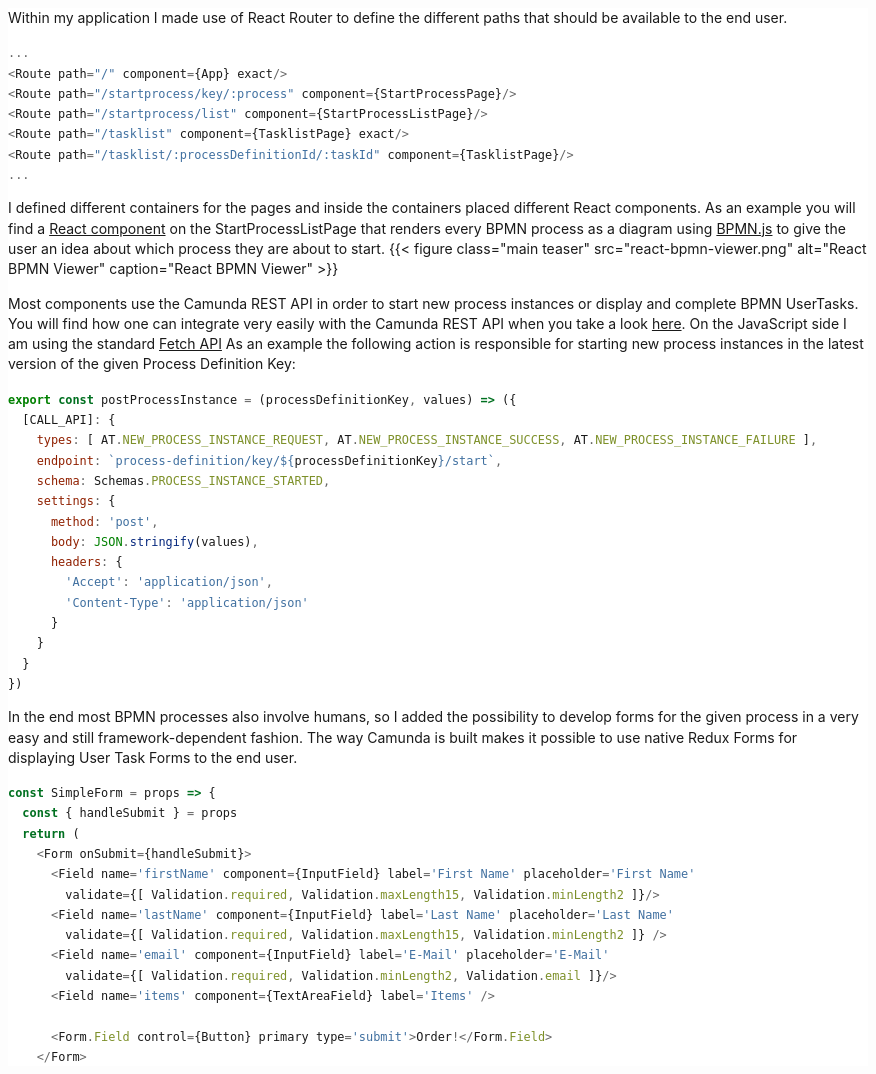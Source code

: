 Within my application I made use of React Router to define the different paths that should be available to the end user.
```js
...
<Route path="/" component={App} exact/>
<Route path="/startprocess/key/:process" component={StartProcessPage}/>
<Route path="/startprocess/list" component={StartProcessListPage}/>
<Route path="/tasklist" component={TasklistPage} exact/>
<Route path="/tasklist/:processDefinitionId/:taskId" component={TasklistPage}/>
...
```
I defined different containers for the pages and inside the containers placed different React components. As an example you will find a [React component](https://github.com/camunda-consulting/code/blob/master/snippets/camunda-tasklist-examples/camunda-react-app/src/components/BPMNDiagram.js) on the StartProcessListPage that renders every BPMN process as a diagram using [BPMN.js](https://bpmn.io/toolkit/bpmn-js/) to give the user an idea about which process they are about to start.
{{< figure class="main teaser" src="react-bpmn-viewer.png" alt="React BPMN Viewer" caption="React BPMN Viewer" >}}


Most components use the Camunda REST API in order to start new process instances or display and complete BPMN UserTasks. You will find how one can integrate very easily with the Camunda REST API when you take a look [here](https://github.com/camunda-consulting/code/tree/master/snippets/camunda-tasklist-examples/camunda-react-app/src/actions/camunda-rest). On the JavaScript side I am using the standard [Fetch API](https://developer.mozilla.org/en-US/docs/Web/API/Fetch_API)
As an example the following action is responsible for starting new process instances in the latest version of the given Process Definition Key:

```js
export const postProcessInstance = (processDefinitionKey, values) => ({
  [CALL_API]: {
    types: [ AT.NEW_PROCESS_INSTANCE_REQUEST, AT.NEW_PROCESS_INSTANCE_SUCCESS, AT.NEW_PROCESS_INSTANCE_FAILURE ],
    endpoint: `process-definition/key/${processDefinitionKey}/start`,
    schema: Schemas.PROCESS_INSTANCE_STARTED,
    settings: {
      method: 'post',
      body: JSON.stringify(values),
      headers: {
        'Accept': 'application/json',
        'Content-Type': 'application/json'
      }
    }
  }
})

```

In the end most BPMN processes also involve humans, so I added the possibility to develop forms for the given process in a very easy and still framework-dependent fashion. The way Camunda is built makes it possible to use native Redux Forms for displaying User Task Forms to the end user.
```js
const SimpleForm = props => {
  const { handleSubmit } = props
  return (
    <Form onSubmit={handleSubmit}>
      <Field name='firstName' component={InputField} label='First Name' placeholder='First Name'
        validate={[ Validation.required, Validation.maxLength15, Validation.minLength2 ]}/>
      <Field name='lastName' component={InputField} label='Last Name' placeholder='Last Name'
        validate={[ Validation.required, Validation.maxLength15, Validation.minLength2 ]} />
      <Field name='email' component={InputField} label='E-Mail' placeholder='E-Mail'
        validate={[ Validation.required, Validation.minLength2, Validation.email ]}/>
      <Field name='items' component={TextAreaField} label='Items' />

      <Form.Field control={Button} primary type='submit'>Order!</Form.Field>
    </Form>
```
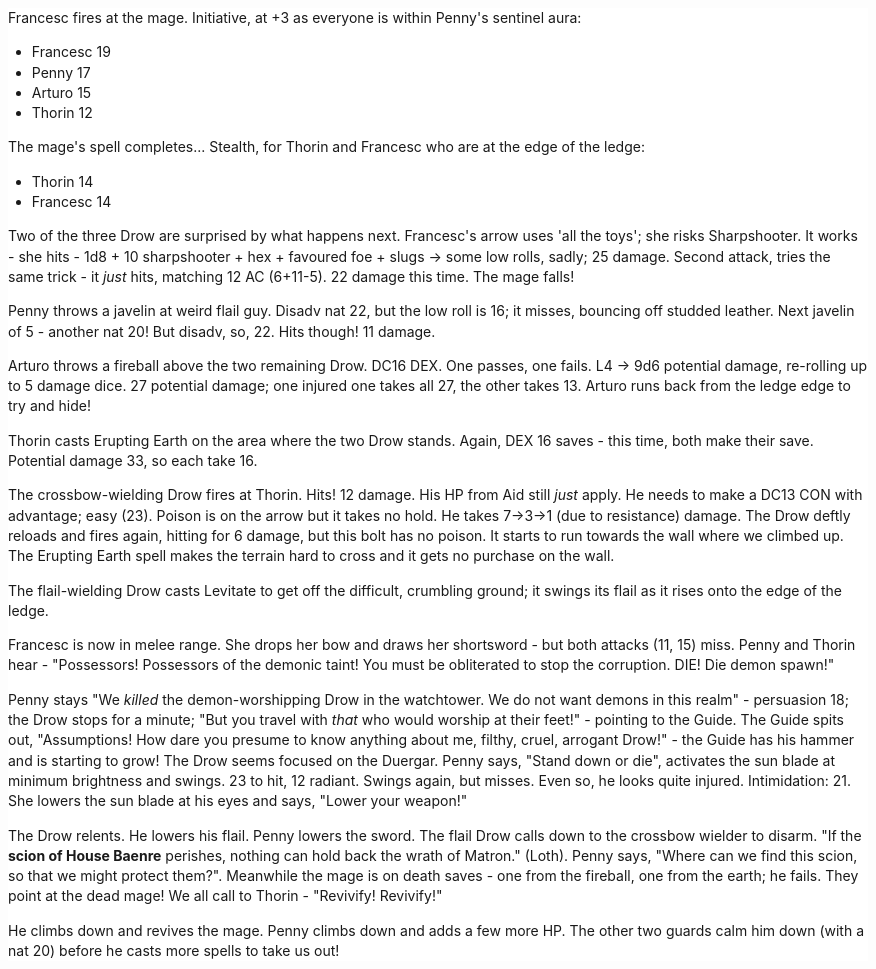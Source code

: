 Francesc fires at the mage. Initiative, at +3 as everyone is within Penny's sentinel aura:

* Francesc 19
* Penny 17
* Arturo 15
* Thorin 12

The mage's spell completes... Stealth, for Thorin and Francesc who are at the edge of the ledge:

* Thorin 14
* Francesc 14

Two of the three Drow are surprised by what happens next. Francesc's arrow uses 'all the toys'; she risks Sharpshooter. It works - she hits - 1d8 + 10 sharpshooter + hex + favoured foe + slugs -> some low rolls, sadly; 25 damage. Second attack, tries the same trick - it *just* hits, matching 12 AC (6+11-5). 22 damage this time. The mage falls!

Penny throws a javelin at weird flail guy. Disadv nat 22, but the low roll is 16; it misses, bouncing off studded leather. Next javelin of 5 - another nat 20! But disadv, so, 22. Hits though! 11 damage.

Arturo throws a fireball above the two remaining Drow. DC16 DEX. One passes, one fails. L4 -> 9d6 potential damage, re-rolling up to 5 damage dice. 27 potential damage; one injured one takes all 27, the other takes 13. Arturo runs back from the ledge edge to try and hide!

Thorin casts Erupting Earth on the area where the two Drow stands. Again, DEX 16 saves - this time, both make their save. Potential damage 33, so each take 16.

The crossbow-wielding Drow fires at Thorin. Hits! 12 damage. His HP from Aid still *just* apply. He needs to make a DC13 CON with advantage; easy (23). Poison is on the arrow but it takes no hold. He takes 7->3->1 (due to resistance) damage.  The Drow deftly reloads and fires again, hitting for 6 damage, but this bolt has no poison. It starts to run towards the wall where we climbed up. The Erupting Earth spell makes the terrain hard to cross and it gets no purchase on the wall.

The flail-wielding Drow casts Levitate to get off the difficult, crumbling ground; it swings its flail as it rises onto the edge of the ledge.

Francesc is now in melee range. She drops her bow and draws her shortsword - but both attacks (11, 15) miss. Penny and Thorin hear - "Possessors! Possessors of the demonic taint! You must be obliterated to stop the corruption. DIE! Die demon spawn!"

Penny stays "We *killed* the demon-worshipping Drow in the watchtower. We do not want demons in this realm" - persuasion 18; the Drow stops for a minute; "But you travel with *that* who would worship at their feet!" - pointing to the Guide. The Guide spits out, "Assumptions! How dare you presume to know anything about me, filthy, cruel, arrogant Drow!" - the Guide has his hammer and is starting to grow! The Drow seems focused on the Duergar. Penny says, "Stand down or die", activates the sun blade at minimum brightness and swings. 23 to hit, 12 radiant. Swings again, but misses. Even so, he looks quite injured. Intimidation: 21. She lowers the sun blade at his eyes and says, "Lower your weapon!"

The Drow relents. He lowers his flail. Penny lowers the sword. The flail Drow calls down to the crossbow wielder to disarm. "If the **scion of House Baenre** perishes, nothing can hold back the wrath of Matron." (Loth). Penny says, "Where can we find this scion, so that we might protect them?". Meanwhile the mage is on death saves - one from the fireball, one from the earth; he fails. They point at the dead mage! We all call to Thorin - "Revivify! Revivify!"

He climbs down and revives the mage. Penny climbs down and adds a few more HP. The other two guards calm him down (with a nat 20) before he casts more spells to take us out!

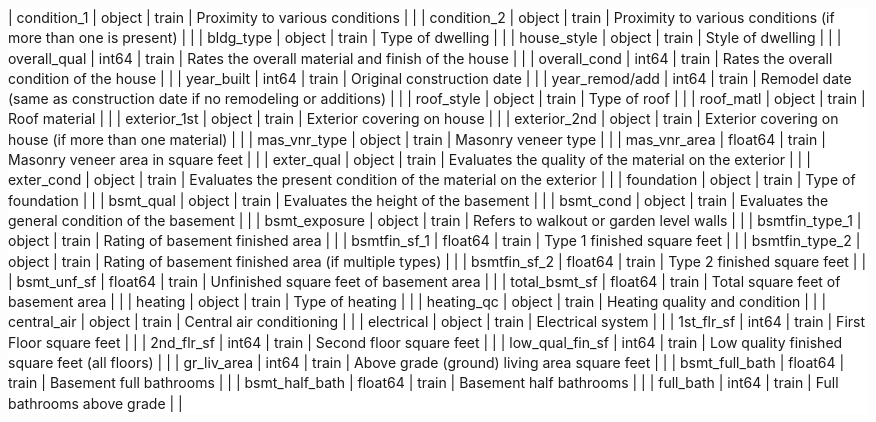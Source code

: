 | condition_1 | object | train | Proximity to various conditions |  |
| condition_2 | object | train | Proximity to various conditions (if more than one is present) |  |
| bldg_type | object | train | Type of dwelling |  |
| house_style | object | train | Style of dwelling |  |
| overall_qual | int64 | train | Rates the overall material and finish of the house |  |
| overall_cond | int64 | train | Rates the overall condition of the house |  |
| year_built | int64 | train | Original construction date |  |
| year_remod/add | int64 | train | Remodel date (same as construction date if no remodeling or additions) |  |
| roof_style | object | train | Type of roof |  |
| roof_matl | object | train | Roof material |  |
| exterior_1st | object | train | Exterior covering on house |  |
| exterior_2nd | object | train | Exterior covering on house (if more than one material) |  |
| mas_vnr_type | object | train | Masonry veneer type |  |
| mas_vnr_area | float64 | train | Masonry veneer area in square feet |  |
| exter_qual | object | train | Evaluates the quality of the material on the exterior  |  |
| exter_cond | object | train | Evaluates the present condition of the material on the exterior |  |
| foundation | object | train | Type of foundation |  |
| bsmt_qual | object | train | Evaluates the height of the basement |  |
| bsmt_cond | object | train | Evaluates the general condition of the basement |  |
| bsmt_exposure | object | train | Refers to walkout or garden level walls |  |
| bsmtfin_type_1 | object | train | Rating of basement finished area |  |
| bsmtfin_sf_1 | float64 | train | Type 1 finished square feet |  |
| bsmtfin_type_2 | object | train | Rating of basement finished area (if multiple types) |  |
| bsmtfin_sf_2 | float64 | train | Type 2 finished square feet |  |
| bsmt_unf_sf | float64 | train | Unfinished square feet of basement area |  |
| total_bsmt_sf | float64 | train | Total square feet of basement area |  |
| heating | object | train | Type of heating |  |
| heating_qc | object | train | Heating quality and condition |  |
| central_air | object | train | Central air conditioning |  |
| electrical | object | train | Electrical system |  |
| 1st_flr_sf | int64 | train | First Floor square feet |  |
| 2nd_flr_sf | int64 | train | Second floor square feet |  |
| low_qual_fin_sf | int64 | train | Low quality finished square feet (all floors) |  |
| gr_liv_area | int64 | train | Above grade (ground) living area square feet |  |
| bsmt_full_bath | float64 | train | Basement full bathrooms |  |
| bsmt_half_bath | float64 | train | Basement half bathrooms |  |
| full_bath | int64 | train | Full bathrooms above grade |  |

> _Exercise requirements_
Count the lines of the material above that contain "wielding"; your reply is that number and no more.

> _Solution to this task_
2